Clock In Motion:
Suppose now that we are exterior to the ship and are back on Earth. We are prepared with a special telescope which permits us to see in the interior of the ship as it whizzes by at an important fraction of the speed of light. We can view the laser, the mirror, and even the laser beam itself since the occupants of the space vessel comprise temporarily filled it with smoke to make the viewing simple for us. (They have pressure suits on therefore they can breathe.)
What we view is depicted in figure shown below. The laser beam yet travels in straight lines, and it still travels at 3.00 x 108 m/s associative to us. This is true since of Einstein's axiom regarding the speed of light and the fact that light rays always emerge to travel in straight lines as long as we are not accelerating. Though, the rays have to travel beyond than 3.00 m to acquire across the ship. The ship is going too fast that by the time the ray of light has arrived at the mirror from the laser, the ship has moved a major distance forward. The similar thing occurs as the ray returns to the sensor from the mirror. As an outcome of this, it will appear to us, as we look at the ship from the Earth, to get more than 20.0 ns for the laser beam to go across the ship and back.
Figure: This is what an exterior observer views as the laser clock equipped space ship whizzes by at a sizable fraction of the speed of light.
Since the ship goes by, time emerges to slow down within it, as view from a "stationary" point of view.
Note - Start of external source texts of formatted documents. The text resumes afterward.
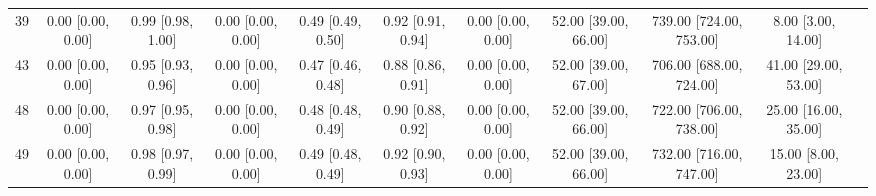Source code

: \documentclass[8pt]{article}
\begin{document}
\begin{center}
\begin{footnotesize}
\begin{longtable}{|ccccccccccc|}
 39 &  0.00 [0.00, 0.00] &  0.99 [0.98, 1.00] &  0.00 [0.00, 0.00] &  0.49 [0.49, 0.50] &  0.92 [0.91, 0.94] &     0.00 [0.00, 0.00] &  52.00 [39.00, 66.00] &  739.00 [724.00, 753.00] &       8.00 [3.00, 14.00] \\
 43 &  0.00 [0.00, 0.00] &  0.95 [0.93, 0.96] &  0.00 [0.00, 0.00] &  0.47 [0.46, 0.48] &  0.88 [0.86, 0.91] &     0.00 [0.00, 0.00] &  52.00 [39.00, 67.00] &  706.00 [688.00, 724.00] &     41.00 [29.00, 53.00] \\
 48 &  0.00 [0.00, 0.00] &  0.97 [0.95, 0.98] &  0.00 [0.00, 0.00] &  0.48 [0.48, 0.49] &  0.90 [0.88, 0.92] &     0.00 [0.00, 0.00] &  52.00 [39.00, 66.00] &  722.00 [706.00, 738.00] &     25.00 [16.00, 35.00] \\
 49 &  0.00 [0.00, 0.00] &  0.98 [0.97, 0.99] &  0.00 [0.00, 0.00] &  0.49 [0.48, 0.49] &  0.92 [0.90, 0.93] &     0.00 [0.00, 0.00] &  52.00 [39.00, 66.00] &  732.00 [716.00, 747.00] &      15.00 [8.00, 23.00] \\
\end{longtable}
\end{footnotesize}
\end{center}
\end{document}
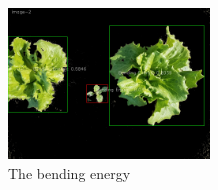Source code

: \documentclass[letterpaper]{report}
\begin{document}
{%

\begin{figure}[h!]
	\centering
	\includegraphics[height=4cm]{./figures/shape-bending.jpg}
	\caption[Shape attribute: Bending Energy]{The bending energy}
	\label{fig:shape-bending}
\end{figure}

}
\end{document}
Within the ship, though, time moves at normal speed. The faster the ship goes, the bigger is this inconsistency. As the speed of the ship approaches the speed of light, the time dilation feature can become large certainly; in theory, there is no boundary to how great it can become. You can imagine this by imagining the figure shown above stretched out horizontally therefore the light rays have to travel nearly parallel to the direction of motion, as view from the "stationary" reference frame.